Под удивленными взглядами товарищей, сдавленный шепот и перемигивания девиц, Аглаид с аристократической непринужденностью и радушием пригласил путника пройти в шатер, подготовленный для пиршества, и посадил его рядом с собой. Прежде чем сесть, Киприан поклонился юноше и пристально посмотрел ему в глаза, читая в них за пеленой надменности страх и отчаяние.
– Возможно, я смогу помочь твоей беде, – молвил Киприан вполголоса.
Юноша вскинул удивленно брови, но промолчал, в ответ указуя рукой на вышитую павлинами подушку.
После того как подняли кубки с фалернским вином, разговоры оживились. Судачили, как и многие горожане, о гонениях на христиан. И о том, что Антиохия вдруг оказалась в самом центре этих гонений.
– Да не вдруг, – запальчиво горланил некий юноша в голубой тунике и с двумя медными браслетами на запястьях, – а при вашем попустительстве и попустительстве предков ваших заселили они наш прекрасный город. Кто, по-вашему, терпел этого Савла и Варнаву, и Симеона Нигера, и Манаила? Не ваша ли родня? Гнали их иудеи. Синедрион иудейский постановил умертвить. Так вы приютили. Нечего теперь жаловаться!
– Слышал, появились целые христианские полисы, – вторил ему другой, с копной рыжих волос и пронзительно-голубыми глазами. – Не распинать же всех? Крестов не хватит!

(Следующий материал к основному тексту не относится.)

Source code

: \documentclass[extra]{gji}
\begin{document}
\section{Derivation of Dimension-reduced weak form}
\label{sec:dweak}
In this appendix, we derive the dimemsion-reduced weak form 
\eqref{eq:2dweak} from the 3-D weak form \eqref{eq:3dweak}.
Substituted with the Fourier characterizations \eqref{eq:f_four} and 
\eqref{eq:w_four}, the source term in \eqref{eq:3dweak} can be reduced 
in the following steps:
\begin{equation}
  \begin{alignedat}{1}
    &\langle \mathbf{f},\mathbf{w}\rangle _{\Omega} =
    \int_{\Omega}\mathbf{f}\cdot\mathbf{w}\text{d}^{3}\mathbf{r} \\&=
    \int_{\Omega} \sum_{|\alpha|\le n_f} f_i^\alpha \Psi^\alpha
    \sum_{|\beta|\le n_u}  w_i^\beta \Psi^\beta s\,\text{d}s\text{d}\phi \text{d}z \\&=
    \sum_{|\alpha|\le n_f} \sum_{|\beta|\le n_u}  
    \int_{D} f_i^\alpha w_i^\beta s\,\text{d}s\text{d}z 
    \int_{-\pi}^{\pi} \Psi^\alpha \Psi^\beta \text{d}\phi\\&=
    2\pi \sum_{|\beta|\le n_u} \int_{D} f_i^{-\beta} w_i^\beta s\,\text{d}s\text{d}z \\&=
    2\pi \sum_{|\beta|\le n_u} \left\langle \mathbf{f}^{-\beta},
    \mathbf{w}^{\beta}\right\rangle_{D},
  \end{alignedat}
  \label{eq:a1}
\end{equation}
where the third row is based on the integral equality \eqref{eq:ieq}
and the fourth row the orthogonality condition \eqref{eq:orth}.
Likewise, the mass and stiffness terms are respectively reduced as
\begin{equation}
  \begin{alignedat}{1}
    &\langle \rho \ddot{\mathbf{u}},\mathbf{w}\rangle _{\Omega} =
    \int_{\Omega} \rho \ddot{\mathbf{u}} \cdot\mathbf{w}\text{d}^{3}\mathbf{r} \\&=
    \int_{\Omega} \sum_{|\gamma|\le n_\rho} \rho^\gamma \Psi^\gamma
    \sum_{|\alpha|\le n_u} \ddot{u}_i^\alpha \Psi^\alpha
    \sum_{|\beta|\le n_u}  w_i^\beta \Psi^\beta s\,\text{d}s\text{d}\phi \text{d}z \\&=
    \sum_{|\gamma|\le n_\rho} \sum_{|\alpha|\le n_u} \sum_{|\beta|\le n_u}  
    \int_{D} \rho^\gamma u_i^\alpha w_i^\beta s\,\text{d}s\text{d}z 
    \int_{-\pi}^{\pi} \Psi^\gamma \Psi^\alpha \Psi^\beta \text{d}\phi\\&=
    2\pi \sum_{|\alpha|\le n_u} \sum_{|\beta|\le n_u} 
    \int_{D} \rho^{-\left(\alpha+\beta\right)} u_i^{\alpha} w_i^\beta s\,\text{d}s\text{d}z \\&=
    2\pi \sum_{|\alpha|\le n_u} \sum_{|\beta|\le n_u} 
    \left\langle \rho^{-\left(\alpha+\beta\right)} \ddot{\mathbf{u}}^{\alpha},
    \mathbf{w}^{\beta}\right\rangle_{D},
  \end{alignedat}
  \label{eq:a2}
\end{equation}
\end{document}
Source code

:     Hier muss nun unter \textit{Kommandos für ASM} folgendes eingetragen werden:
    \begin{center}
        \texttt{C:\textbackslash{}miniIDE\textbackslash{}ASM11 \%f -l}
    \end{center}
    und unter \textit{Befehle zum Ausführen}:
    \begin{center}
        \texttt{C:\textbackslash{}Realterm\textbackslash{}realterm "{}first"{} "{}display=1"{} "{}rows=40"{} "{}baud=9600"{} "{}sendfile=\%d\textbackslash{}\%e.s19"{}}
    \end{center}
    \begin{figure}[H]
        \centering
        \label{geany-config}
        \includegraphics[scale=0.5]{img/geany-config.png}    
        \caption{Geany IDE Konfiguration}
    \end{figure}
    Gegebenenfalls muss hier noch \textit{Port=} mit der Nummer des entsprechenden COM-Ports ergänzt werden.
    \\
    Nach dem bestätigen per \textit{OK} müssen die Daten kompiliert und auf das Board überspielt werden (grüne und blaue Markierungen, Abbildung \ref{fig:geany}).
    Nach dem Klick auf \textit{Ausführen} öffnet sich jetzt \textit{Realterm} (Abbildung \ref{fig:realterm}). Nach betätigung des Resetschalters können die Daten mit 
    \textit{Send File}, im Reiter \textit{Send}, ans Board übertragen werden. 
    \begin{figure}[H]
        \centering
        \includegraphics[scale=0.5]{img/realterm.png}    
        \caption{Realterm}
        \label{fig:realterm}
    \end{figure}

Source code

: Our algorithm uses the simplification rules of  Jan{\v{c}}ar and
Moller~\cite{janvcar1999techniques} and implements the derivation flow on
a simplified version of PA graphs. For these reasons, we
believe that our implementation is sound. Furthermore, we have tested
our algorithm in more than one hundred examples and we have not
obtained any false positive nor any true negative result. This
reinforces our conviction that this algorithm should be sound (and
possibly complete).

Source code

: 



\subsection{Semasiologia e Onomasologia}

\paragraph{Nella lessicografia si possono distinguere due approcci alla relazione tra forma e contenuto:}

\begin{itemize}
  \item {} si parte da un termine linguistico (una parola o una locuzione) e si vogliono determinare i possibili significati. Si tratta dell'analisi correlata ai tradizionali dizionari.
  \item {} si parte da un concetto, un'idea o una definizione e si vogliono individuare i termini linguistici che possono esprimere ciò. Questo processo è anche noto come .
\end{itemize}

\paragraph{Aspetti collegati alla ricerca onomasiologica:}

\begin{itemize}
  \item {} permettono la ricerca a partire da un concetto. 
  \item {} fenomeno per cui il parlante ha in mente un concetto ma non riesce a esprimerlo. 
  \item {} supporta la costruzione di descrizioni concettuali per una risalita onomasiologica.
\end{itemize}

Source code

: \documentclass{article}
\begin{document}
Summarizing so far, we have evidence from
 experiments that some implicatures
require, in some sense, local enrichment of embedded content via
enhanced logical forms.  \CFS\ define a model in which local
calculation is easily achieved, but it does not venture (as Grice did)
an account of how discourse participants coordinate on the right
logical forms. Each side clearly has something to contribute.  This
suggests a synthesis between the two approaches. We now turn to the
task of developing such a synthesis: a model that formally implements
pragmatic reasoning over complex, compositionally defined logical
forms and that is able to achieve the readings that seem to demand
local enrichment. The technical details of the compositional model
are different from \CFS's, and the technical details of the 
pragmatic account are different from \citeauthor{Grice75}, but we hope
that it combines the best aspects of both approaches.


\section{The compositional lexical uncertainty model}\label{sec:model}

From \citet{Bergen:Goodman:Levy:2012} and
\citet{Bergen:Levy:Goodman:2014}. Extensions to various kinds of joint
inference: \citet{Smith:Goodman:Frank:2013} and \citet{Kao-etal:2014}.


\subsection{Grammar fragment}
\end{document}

– А я их понимаю, – вмешалась белокурая девушка с упрямым ртом. – Разве вправе мы преследовать людей только за то, что они верят в другого бога? И, кроме того, не кажется ли вам, что вера их сильнее нашей, ежели без страха идут за нее на смерть. Они с радостью умирают за своего Христа. А вы готовы умереть за Аполлона?
– Не гневи богов, Корнелия, – прервал ее Аглаид, – христиане – угроза империи. Если они чтут какого-то иудея Христа, если только ради него готовы идти на смерть, то они никогда не сделают это ради римского императора. И не до́лжно ли глубоко сожалеть… о том, что дерзко восстают против богов люди жалкой, запрещенной, презренной секты, которые набирают в свое нечестивое общество последователей из самой народной грязи… Они называют друг друга без разбора братьями и сестрами для того, чтоб обыкновенное любодеяние чрез посредство священного имени сделать кровосмешением…
– И поклоняются ослиной башке, – крикнул кто-то.
– И приносят в жертву младенцев, – крикнул другой.
– А что думает о них странник? – спросил Аглаид, оборачиваясь к Киприану.
За время долгого своего путешествия тот встречал множество христиан, но самую первую встречу с беглым рабом Феликсом, его тайную молитву в убогом закуте и явленное там чудо помнил ясно, словно одним лишь воспоминанием этим прикасался к чистому источнику благодати. Уже в Мемфисе он усердно изучал апологии Юстина, зачарованный его понятиями ἀγέννητος, ἄρρητος, ἄτρεπτος и ἀΐδιος[59]. Но более того ошеломлен его стойкостью на суде, приговорившем этого выдающегося философа и апологета, а заодно и нескольких его последователей к смерти. «Я преподавал много философий, – смиренно отвечал он судьям. – Сейчас у меня одна. Это философия Христа».
Киприан восхищался виртуозной полемикой с гностиками лионского епископа Иринея, обосновавшего неделимость Святой Троицы и, собственно, саму сущность совершенного человека, который и сам «состоит из трех – плоти, души и духа, из коих один, то есть дух, спасает и образует; другая, то есть плоть, соединяется и образуется, а средняя между этими двумя, то есть душа, иногда, когда следует духу, возвышается им, иногда же, угождая плоти, ниспадает в земные похотения. Итак, все не имеющие того, что спасает и образует жизнь, естественно будут и назовутся плотью и кровью, потому что не имеют в себе Духа Божия».